How to complete this task » Copy each line below in which the string "words" occurs.

====== Data ======

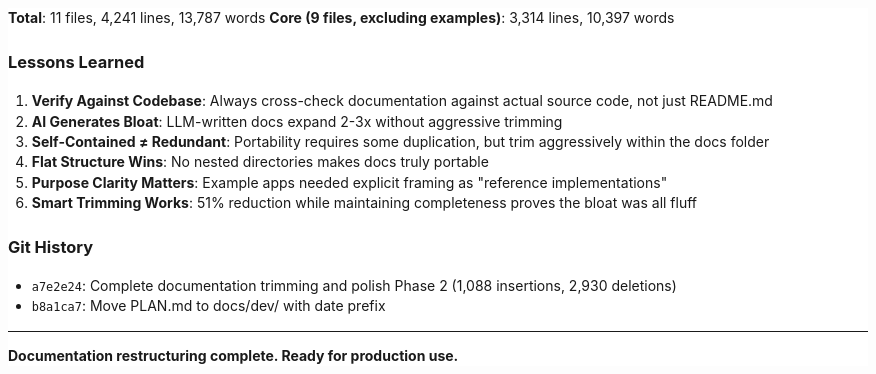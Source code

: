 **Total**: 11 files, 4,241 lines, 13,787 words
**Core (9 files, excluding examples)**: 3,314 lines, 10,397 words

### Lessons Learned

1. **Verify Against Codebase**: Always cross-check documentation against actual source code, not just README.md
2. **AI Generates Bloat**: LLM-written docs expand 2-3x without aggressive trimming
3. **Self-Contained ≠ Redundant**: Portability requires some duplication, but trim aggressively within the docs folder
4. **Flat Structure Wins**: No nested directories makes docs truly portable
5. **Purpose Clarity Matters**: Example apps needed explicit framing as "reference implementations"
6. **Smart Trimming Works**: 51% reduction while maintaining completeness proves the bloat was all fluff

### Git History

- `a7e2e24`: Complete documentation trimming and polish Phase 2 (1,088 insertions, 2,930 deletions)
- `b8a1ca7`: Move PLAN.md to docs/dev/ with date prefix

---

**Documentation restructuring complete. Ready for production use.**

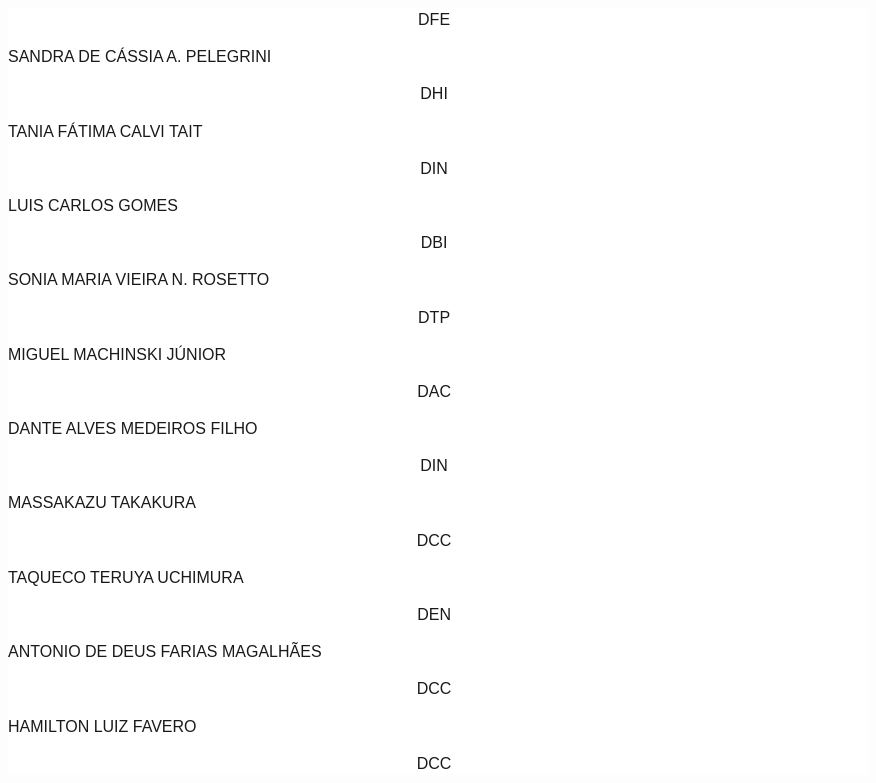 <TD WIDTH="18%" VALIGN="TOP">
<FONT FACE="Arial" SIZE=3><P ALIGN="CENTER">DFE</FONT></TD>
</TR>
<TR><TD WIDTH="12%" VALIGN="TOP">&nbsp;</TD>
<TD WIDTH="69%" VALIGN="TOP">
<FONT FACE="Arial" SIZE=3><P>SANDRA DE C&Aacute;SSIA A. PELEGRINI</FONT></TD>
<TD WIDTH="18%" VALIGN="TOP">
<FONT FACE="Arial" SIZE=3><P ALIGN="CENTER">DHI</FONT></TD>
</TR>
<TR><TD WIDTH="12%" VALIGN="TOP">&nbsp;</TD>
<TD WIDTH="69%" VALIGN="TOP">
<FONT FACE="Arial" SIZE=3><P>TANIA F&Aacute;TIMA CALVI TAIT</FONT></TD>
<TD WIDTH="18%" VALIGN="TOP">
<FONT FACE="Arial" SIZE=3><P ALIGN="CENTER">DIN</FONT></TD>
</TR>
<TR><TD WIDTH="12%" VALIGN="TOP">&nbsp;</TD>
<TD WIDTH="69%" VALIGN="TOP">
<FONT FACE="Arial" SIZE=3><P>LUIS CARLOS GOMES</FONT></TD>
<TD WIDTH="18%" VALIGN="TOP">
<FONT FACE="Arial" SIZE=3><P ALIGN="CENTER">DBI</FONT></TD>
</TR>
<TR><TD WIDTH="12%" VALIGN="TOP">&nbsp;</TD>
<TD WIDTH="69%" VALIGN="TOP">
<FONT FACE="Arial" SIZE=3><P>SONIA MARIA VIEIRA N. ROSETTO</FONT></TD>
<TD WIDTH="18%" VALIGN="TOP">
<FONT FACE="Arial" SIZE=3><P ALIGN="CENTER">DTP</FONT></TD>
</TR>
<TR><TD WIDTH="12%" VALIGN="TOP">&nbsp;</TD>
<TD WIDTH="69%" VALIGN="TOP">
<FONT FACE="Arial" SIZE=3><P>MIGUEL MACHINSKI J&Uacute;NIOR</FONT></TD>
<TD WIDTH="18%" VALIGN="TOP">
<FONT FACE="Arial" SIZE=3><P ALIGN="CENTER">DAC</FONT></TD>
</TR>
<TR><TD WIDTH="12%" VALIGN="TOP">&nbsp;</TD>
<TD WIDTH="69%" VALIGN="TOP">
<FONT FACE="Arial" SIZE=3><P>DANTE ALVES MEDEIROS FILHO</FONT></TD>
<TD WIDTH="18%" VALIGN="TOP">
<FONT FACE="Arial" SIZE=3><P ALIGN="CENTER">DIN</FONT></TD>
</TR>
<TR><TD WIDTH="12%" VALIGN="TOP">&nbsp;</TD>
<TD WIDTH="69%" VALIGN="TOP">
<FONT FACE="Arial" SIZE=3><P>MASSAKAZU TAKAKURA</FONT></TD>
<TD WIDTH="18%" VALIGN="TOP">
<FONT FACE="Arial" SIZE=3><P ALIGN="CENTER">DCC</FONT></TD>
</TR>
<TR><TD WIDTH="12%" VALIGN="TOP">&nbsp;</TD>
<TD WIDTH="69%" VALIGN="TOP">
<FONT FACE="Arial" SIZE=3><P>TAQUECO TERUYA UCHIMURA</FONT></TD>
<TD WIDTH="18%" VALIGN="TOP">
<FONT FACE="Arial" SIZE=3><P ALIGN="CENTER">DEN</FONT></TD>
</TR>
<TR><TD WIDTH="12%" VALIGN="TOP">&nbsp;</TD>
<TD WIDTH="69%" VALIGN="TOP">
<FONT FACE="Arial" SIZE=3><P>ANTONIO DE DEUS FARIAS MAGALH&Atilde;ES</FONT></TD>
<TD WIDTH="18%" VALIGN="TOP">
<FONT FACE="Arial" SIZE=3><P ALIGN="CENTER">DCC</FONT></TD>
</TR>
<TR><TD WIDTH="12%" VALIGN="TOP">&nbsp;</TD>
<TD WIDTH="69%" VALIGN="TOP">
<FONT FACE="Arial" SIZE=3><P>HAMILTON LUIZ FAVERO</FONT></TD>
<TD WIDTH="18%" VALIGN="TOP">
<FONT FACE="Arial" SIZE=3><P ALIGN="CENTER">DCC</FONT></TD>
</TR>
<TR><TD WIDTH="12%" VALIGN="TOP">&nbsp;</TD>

======
====== Data ======

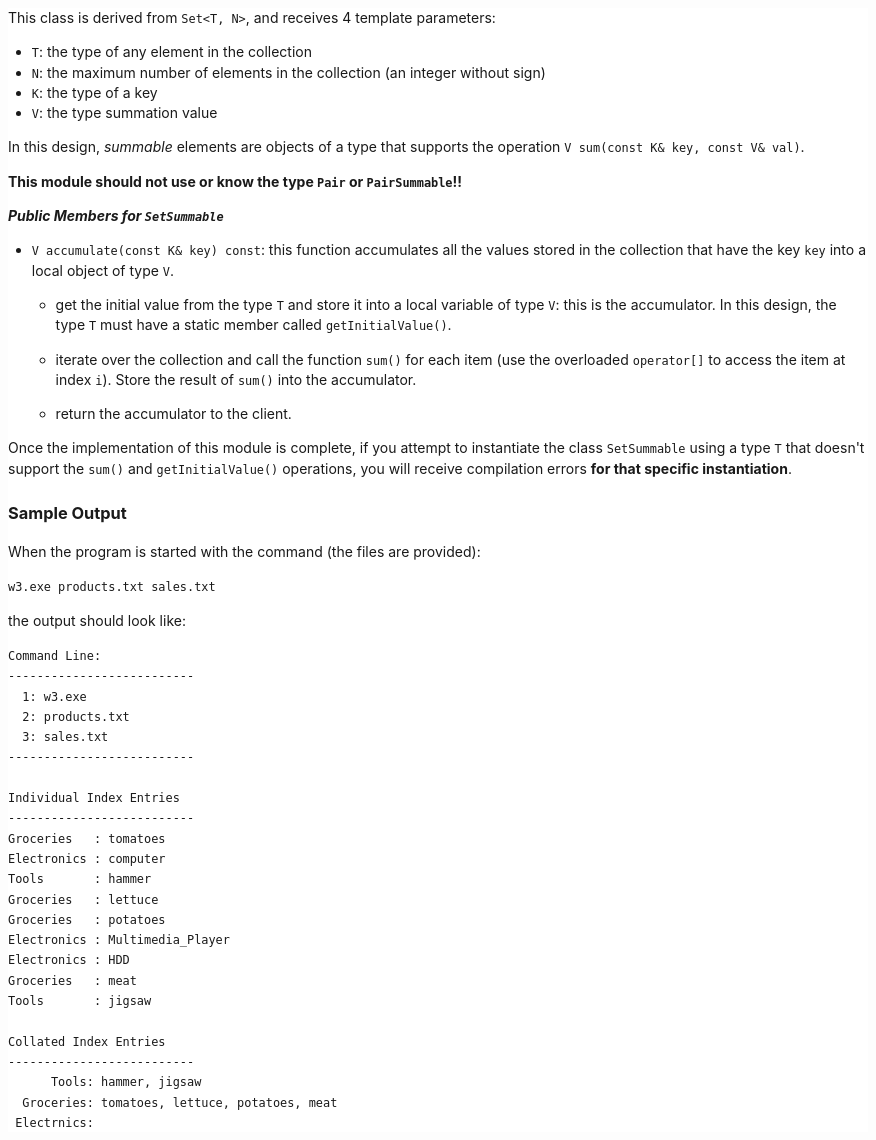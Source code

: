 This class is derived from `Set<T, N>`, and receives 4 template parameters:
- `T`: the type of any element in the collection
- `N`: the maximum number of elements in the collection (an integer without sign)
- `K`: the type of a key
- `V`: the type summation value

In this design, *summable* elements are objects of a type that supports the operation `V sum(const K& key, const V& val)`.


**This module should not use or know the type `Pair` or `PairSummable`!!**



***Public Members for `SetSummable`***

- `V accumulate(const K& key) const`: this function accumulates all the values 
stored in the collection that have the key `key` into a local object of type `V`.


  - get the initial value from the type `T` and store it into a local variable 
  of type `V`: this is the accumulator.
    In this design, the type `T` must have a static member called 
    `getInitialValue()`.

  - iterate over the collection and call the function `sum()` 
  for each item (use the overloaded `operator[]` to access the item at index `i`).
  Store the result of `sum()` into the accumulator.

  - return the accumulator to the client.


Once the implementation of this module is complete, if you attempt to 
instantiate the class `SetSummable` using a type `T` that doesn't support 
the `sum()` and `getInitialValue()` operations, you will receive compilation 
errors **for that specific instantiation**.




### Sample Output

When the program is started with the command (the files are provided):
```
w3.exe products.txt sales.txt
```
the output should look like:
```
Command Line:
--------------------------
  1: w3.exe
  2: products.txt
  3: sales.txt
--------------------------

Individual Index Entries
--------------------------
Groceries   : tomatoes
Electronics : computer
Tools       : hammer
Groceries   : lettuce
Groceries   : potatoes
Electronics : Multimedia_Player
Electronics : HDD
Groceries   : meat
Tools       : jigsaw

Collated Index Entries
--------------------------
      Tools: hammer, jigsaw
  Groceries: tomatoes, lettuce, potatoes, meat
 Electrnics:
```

======

Response to this task »
: **Total**: 11 files, 4,241 lines, 13,787 words
**Core (9 files, excluding examples)**: 3,314 lines, 10,397 words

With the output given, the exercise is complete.